# Task to carry out:
All of the lines below need to be copied exactly, apart from the pictures.

# Data shown:

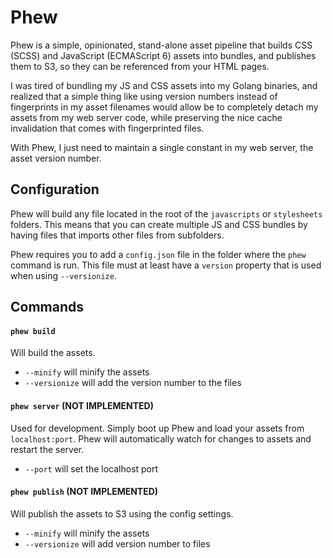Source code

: # Phew

Phew is a simple, opinionated, stand-alone asset pipeline that builds CSS (SCSS) and JavaScript (ECMAScript 6) assets into bundles, and publishes them to S3, so they can be referenced from your HTML pages.

I was tired of bundling my JS and CSS assets into my Golang binaries, and realized that a simple thing like using version numbers instead of fingerprints in my asset filenames would allow be to completely detach my assets from my web server code, while preserving the nice cache invalidation that comes with fingerprinted files. 

With Phew, I just need to maintain a single constant in my web server, the asset version number.

## Configuration

Phew will build any file located in the root of the `javascripts` or `stylesheets` folders. This means that you can create multiple JS and CSS bundles by having files that imports other files from subfolders.

Phew requires you to add a `config.json` file in the folder where the `phew` command is run. This file must at least have a `version` property that is used when using `--versionize`.

## Commands

#### `phew build`

Will build the assets.

- `--minify` will minify the assets
- `--versionize` will add the version number to the files

#### `phew server` (NOT IMPLEMENTED)

Used for development. Simply boot up Phew and load your assets from `localhost:port`. Phew will automatically watch for changes to assets and restart the server.

- `--port` will set the localhost port

#### `phew publish` (NOT IMPLEMENTED)

Will publish the assets to S3 using the config settings.

- `--minify` will minify the assets
- `--versionize` will add version number to files
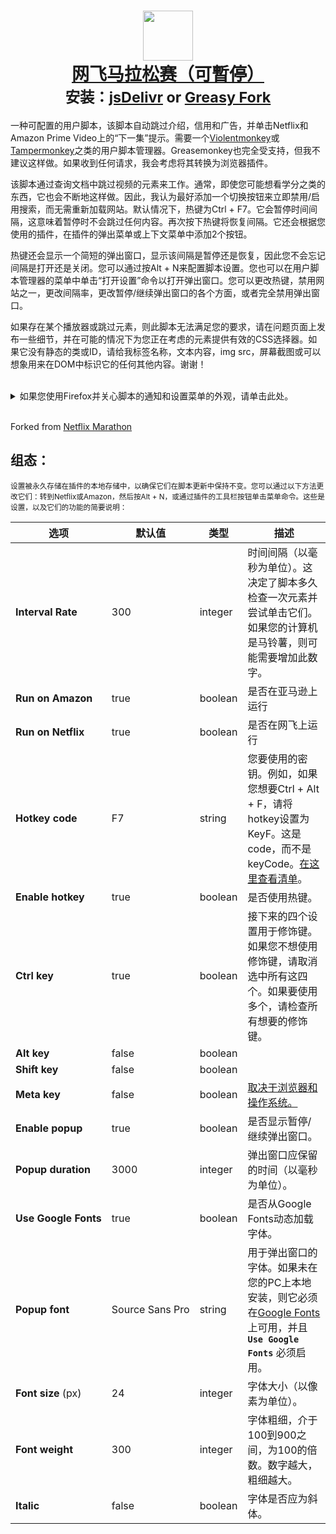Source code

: <h1 align="center">
    <center>
        <a href="https://github.com/aminomancer/Netflix-Marathon-Pausable"><img src="https://cdn.jsdelivr.net/gh/aminomancer/Netflix-Marathon-Pausable@latest/icon.svg" width="80em" /><br>
        <b>网飞马拉松赛（可暫停）</b></a><br>
        <sup><b>安装：<a href="https://cdn.jsdelivr.net/gh/aminomancer/Netflix-Marathon-Pausable@latest/marathon.user.js">jsDelivr</a>&nbsp;or&nbsp;<a href="https://greasyfork.org/scripts/420475-netflix-marathon-pausable/code/Netflix Marathon (Pausable).user.js">Greasy Fork</a></b></sup>
    </center>
</h1>

一种可配置的用户脚本，该脚本自动跳过介绍，信用和广告，并单击Netflix和Amazon Prime Video上的“下一集”提示。需要一个[Violentmonkey](https://violentmonkey.github.io/)或[Tampermonkey](https://www.tampermonkey.net/)之类的用户脚本管理器。Greasemonkey也完全受支持，但我不建议这样做。如果收到任何请求，我会考虑将其转换为浏览器插件。

该脚本通过查询文档中跳过视频的元素来工作。通常，即使您可能想看学分之类的东西，它也会不断地这样做。因此，我认为最好添加一个切换按钮来立即禁用/启用搜索，而无需重新加载网站。默认情况下，热键为Ctrl + F7。它会暂停时间间隔，这意味着暂停时不会跳过任何内容。再次按下热键将恢复间隔。它还会根据您使用的插件，在插件的弹出菜单或上下文菜单中添加2个按钮。

热键还会显示一个简短的弹出窗口，显示该间隔是暂停还是恢复，因此您不会忘记间隔是打开还是关闭。您可以通过按Alt + N来配置脚本设置。您也可以在用户脚本管理器的菜单中单击“打开设置”命令以打开弹出窗口。您可以更改热键，禁用网站之一，更改间隔率，更改暂停/继续弹出窗口的各个方面，或者完全禁用弹出窗口。

如果存在某个播放器或跳过元素，则此脚本无法满足您的要求，请在问题页面上发布一些细节，并在可能的情况下为您正在考虑的元素提供有效的CSS选择器。如果它没有静态的类或ID，请给我标签名称，文本内容，img src，屏幕截图或可以想象用来在DOM中标识它的任何其他内容。谢谢！

<br>
<details><summary>如果您使用Firefox并关心脚本的通知和设置菜单的外观，请单击此处。</summary>
<img src="https://cdn.jsdelivr.net/gh/aminomancer/Netflix-Marathon-Pausable@latest/settings.png" width=400 />
<br>
这些弹出窗口使用<code>backdrop-filter</code>在其后面应用模糊效果，类似于Windows 10的丙烯酸玻璃效果。这纯粹是出于美学目的，因此您可以忽略这一点，但是如果您使用Firefox并希望获得完整的视觉效果，则需要执行额外的步骤：
<br><br>

1.  在网址栏中输入<code>about:config</code>并按Enter。搜索<code>layout.css.backdrop-filter.enabled</code>并将其切换为true。<br>

2.  接下来，我们应确保已启用WebRender ：（默认情况下已启用，但请确保）<br>

3.  从您的网址栏中导航到<code>about:support</code>。<br>

4.  找到“特性”部分，并在标记为“合成”的第一行中，确保其显示为WebRender。<br>

5.  如果没有显示WebRender，请返回到<code>about：config</code>，然后搜索<code>gfx.webrender.all</code>并将其切换为true。<br>

6.  然后搜索<code>dom.webgpu.enabled</code>并确保将其设置为false。<br>
<br>

重新启动Firefox后，支持页面现在应在“特性”旁边列出WebRender。如果您按照这些步骤操作，但仍未显示WebRender，则它可能与您的图形驱动程序，操作系统，硬件或Firefox版本不兼容。在台式机上，这种情况极不可能发生。但是不要担心。毕竟这只是视觉效果。

</details>
<br>

Forked from [Netflix Marathon](https://greasyfork.org/en/scripts/30029-netflix-marathon)

<h2>组态：</h2>

<small>设置被永久存储在插件的本地存储中，以确保它们在脚本更新中保持不变。您可以通过以下方法更改它们：转到Netflix或Amazon，然后按Alt + N，或通过插件的工具栏按钮单击菜单命令。这些是设置，以及它们的功能的简要说明：</small>

| 选项 | 默认值 | 类型 | 描述 |
|-|-|-|-|
| **Interval&#160;Rate** | 300 | integer | 时间间隔（以毫秒为单位）。这决定了脚本多久检查一次元素并尝试单击它们。如果您的计算机是马铃薯，则可能需要增加此数字。 |
| **Run&#160;on&#160;Amazon** | true | boolean | 是否在亚马逊上运行 |
| **Run&#160;on&#160;Netflix** | true | boolean | 是否在网飞上运行 |
| **Hotkey&#160;code** | F7 | string | 您要使用的密钥。例如，如果您想要Ctrl + Alt + F，请将hotkey设置为KeyF。这是code，而不是keyCode。[在这里查看清单](https://developer.mozilla.org/en-US/docs/Web/API/KeyboardEvent/code/code_values)。 |
| **Enable&#160;hotkey** | true | boolean | 是否使用热键。 |
| **Ctrl&#160;key** | true | boolean | 接下来的四个设置用于修饰键。如果您不想使用修饰键，请取消选中所有这四个。如果要使用多个，请检查所有想要的修饰键。 |
| **Alt&#160;key** | false | boolean |  |
| **Shift&#160;key** | false | boolean |  |
| **Meta&#160;key** | false | boolean | [取决于浏览器和操作系统。](https://developer.mozilla.org/en-US/docs/Web/API/KeyboardEvent/metaKey) |
| **Enable&#160;popup** | true | boolean | 是否显示暂停/继续弹出窗口。 |
| **Popup&#160;duration** | 3000 | integer | 弹出窗口应保留的时间（以毫秒为单位）。 |
| **Use&#160;Google&#160;Fonts** | true | boolean | 是否从Google Fonts动态加载字体。 |
| **Popup&#160;font** | Source&#160;Sans&#160;Pro | string | 用于弹出窗口的字体。如果未在您的PC上本地安装，则它必须在[Google Fonts](https://fonts.google.com/)上可用，并且 **`Use Google Fonts`** 必须启用。 |
| **Font&#160;size**&#160;(px) | 24 | integer | 字体大小（以像素为单位）。 |
| **Font&#160;weight** | 300 | integer | 字体粗细，介于100到900之间，为100的倍数。数字越大，粗细越大。 |
| **Italic** | false | boolean | 字体是否应为斜体。 |
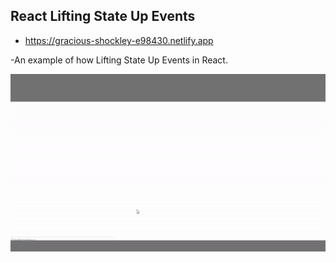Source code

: ## React Lifting State Up Events

- https://gracious-shockley-e98430.netlify.app

-An example of how Lifting State Up Events in React.

![gif](https://raw.githubusercontent.com/yhekim/CSS_example_2/main/css.gif)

# Output for this exercise:
Source code

: # Phew

Phew is a simple, opinionated, stand-alone asset pipeline that builds CSS (SCSS) and JavaScript (ECMAScript 6) assets into bundles, and publishes them to S3, so they can be referenced from your HTML pages.

I was tired of bundling my JS and CSS assets into my Golang binaries, and realized that a simple thing like using version numbers instead of fingerprints in my asset filenames would allow be to completely detach my assets from my web server code, while preserving the nice cache invalidation that comes with fingerprinted files. 

With Phew, I just need to maintain a single constant in my web server, the asset version number.

## Configuration

Phew will build any file located in the root of the `javascripts` or `stylesheets` folders. This means that you can create multiple JS and CSS bundles by having files that imports other files from subfolders.

Phew requires you to add a `config.json` file in the folder where the `phew` command is run. This file must at least have a `version` property that is used when using `--versionize`.

## Commands

#### `phew build`

Will build the assets.

- `--minify` will minify the assets
- `--versionize` will add the version number to the files

#### `phew server` (NOT IMPLEMENTED)

Used for development. Simply boot up Phew and load your assets from `localhost:port`. Phew will automatically watch for changes to assets and restart the server.

- `--port` will set the localhost port

#### `phew publish` (NOT IMPLEMENTED)

Will publish the assets to S3 using the config settings.

- `--minify` will minify the assets
- `--versionize` will add version number to files
Source code

: <h1 align="center">
    <center>
        <a href="https://github.com/aminomancer/Netflix-Marathon-Pausable"><img src="https://cdn.jsdelivr.net/gh/aminomancer/Netflix-Marathon-Pausable@latest/icon.svg" width="80em" /><br>
        <b>网飞马拉松赛（可暫停）</b></a><br>
        <sup><b>安装：<a href="https://cdn.jsdelivr.net/gh/aminomancer/Netflix-Marathon-Pausable@latest/marathon.user.js">jsDelivr</a>&nbsp;or&nbsp;<a href="https://greasyfork.org/scripts/420475-netflix-marathon-pausable/code/Netflix Marathon (Pausable).user.js">Greasy Fork</a></b></sup>
    </center>
</h1>

一种可配置的用户脚本，该脚本自动跳过介绍，信用和广告，并单击Netflix和Amazon Prime Video上的“下一集”提示。需要一个[Violentmonkey](https://violentmonkey.github.io/)或[Tampermonkey](https://www.tampermonkey.net/)之类的用户脚本管理器。Greasemonkey也完全受支持，但我不建议这样做。如果收到任何请求，我会考虑将其转换为浏览器插件。

该脚本通过查询文档中跳过视频的元素来工作。通常，即使您可能想看学分之类的东西，它也会不断地这样做。因此，我认为最好添加一个切换按钮来立即禁用/启用搜索，而无需重新加载网站。默认情况下，热键为Ctrl + F7。它会暂停时间间隔，这意味着暂停时不会跳过任何内容。再次按下热键将恢复间隔。它还会根据您使用的插件，在插件的弹出菜单或上下文菜单中添加2个按钮。

热键还会显示一个简短的弹出窗口，显示该间隔是暂停还是恢复，因此您不会忘记间隔是打开还是关闭。您可以通过按Alt + N来配置脚本设置。您也可以在用户脚本管理器的菜单中单击“打开设置”命令以打开弹出窗口。您可以更改热键，禁用网站之一，更改间隔率，更改暂停/继续弹出窗口的各个方面，或者完全禁用弹出窗口。

如果存在某个播放器或跳过元素，则此脚本无法满足您的要求，请在问题页面上发布一些细节，并在可能的情况下为您正在考虑的元素提供有效的CSS选择器。如果它没有静态的类或ID，请给我标签名称，文本内容，img src，屏幕截图或可以想象用来在DOM中标识它的任何其他内容。谢谢！

<br>
<details><summary>如果您使用Firefox并关心脚本的通知和设置菜单的外观，请单击此处。</summary>
<img src="https://cdn.jsdelivr.net/gh/aminomancer/Netflix-Marathon-Pausable@latest/settings.png" width=400 />
<br>
这些弹出窗口使用<code>backdrop-filter</code>在其后面应用模糊效果，类似于Windows 10的丙烯酸玻璃效果。这纯粹是出于美学目的，因此您可以忽略这一点，但是如果您使用Firefox并希望获得完整的视觉效果，则需要执行额外的步骤：
<br><br>

1.  在网址栏中输入<code>about:config</code>并按Enter。搜索<code>layout.css.backdrop-filter.enabled</code>并将其切换为true。<br>

2.  接下来，我们应确保已启用WebRender ：（默认情况下已启用，但请确保）<br>

3.  从您的网址栏中导航到<code>about:support</code>。<br>

4.  找到“特性”部分，并在标记为“合成”的第一行中，确保其显示为WebRender。<br>

5.  如果没有显示WebRender，请返回到<code>about：config</code>，然后搜索<code>gfx.webrender.all</code>并将其切换为true。<br>

6.  然后搜索<code>dom.webgpu.enabled</code>并确保将其设置为false。<br>
<br>

重新启动Firefox后，支持页面现在应在“特性”旁边列出WebRender。如果您按照这些步骤操作，但仍未显示WebRender，则它可能与您的图形驱动程序，操作系统，硬件或Firefox版本不兼容。在台式机上，这种情况极不可能发生。但是不要担心。毕竟这只是视觉效果。

</details>
<br>

Forked from [Netflix Marathon](https://greasyfork.org/en/scripts/30029-netflix-marathon)

<h2>组态：</h2>

<small>设置被永久存储在插件的本地存储中，以确保它们在脚本更新中保持不变。您可以通过以下方法更改它们：转到Netflix或Amazon，然后按Alt + N，或通过插件的工具栏按钮单击菜单命令。这些是设置，以及它们的功能的简要说明：</small>

| 选项 | 默认值 | 类型 | 描述 |
|-|-|-|-|
| **Interval&#160;Rate** | 300 | integer | 时间间隔（以毫秒为单位）。这决定了脚本多久检查一次元素并尝试单击它们。如果您的计算机是马铃薯，则可能需要增加此数字。 |
| **Run&#160;on&#160;Amazon** | true | boolean | 是否在亚马逊上运行 |
| **Run&#160;on&#160;Netflix** | true | boolean | 是否在网飞上运行 |
| **Hotkey&#160;code** | F7 | string | 您要使用的密钥。例如，如果您想要Ctrl + Alt + F，请将hotkey设置为KeyF。这是code，而不是keyCode。[在这里查看清单](https://developer.mozilla.org/en-US/docs/Web/API/KeyboardEvent/code/code_values)。 |
| **Enable&#160;hotkey** | true | boolean | 是否使用热键。 |
| **Ctrl&#160;key** | true | boolean | 接下来的四个设置用于修饰键。如果您不想使用修饰键，请取消选中所有这四个。如果要使用多个，请检查所有想要的修饰键。 |
| **Alt&#160;key** | false | boolean |  |
| **Shift&#160;key** | false | boolean |  |
| **Meta&#160;key** | false | boolean | [取决于浏览器和操作系统。](https://developer.mozilla.org/en-US/docs/Web/API/KeyboardEvent/metaKey) |
| **Enable&#160;popup** | true | boolean | 是否显示暂停/继续弹出窗口。 |
| **Popup&#160;duration** | 3000 | integer | 弹出窗口应保留的时间（以毫秒为单位）。 |
| **Use&#160;Google&#160;Fonts** | true | boolean | 是否从Google Fonts动态加载字体。 |
| **Popup&#160;font** | Source&#160;Sans&#160;Pro | string | 用于弹出窗口的字体。如果未在您的PC上本地安装，则它必须在[Google Fonts](https://fonts.google.com/)上可用，并且 **`Use Google Fonts`** 必须启用。 |
| **Font&#160;size**&#160;(px) | 24 | integer | 字体大小（以像素为单位）。 |
| **Font&#160;weight** | 300 | integer | 字体粗细，介于100到900之间，为100的倍数。数字越大，粗细越大。 |
| **Italic** | false | boolean | 字体是否应为斜体。 |
Source code

: ## React Lifting State Up Events

- https://gracious-shockley-e98430.netlify.app

-An example of how Lifting State Up Events in React.

![gif](https://raw.githubusercontent.com/yhekim/CSS_example_2/main/css.gif)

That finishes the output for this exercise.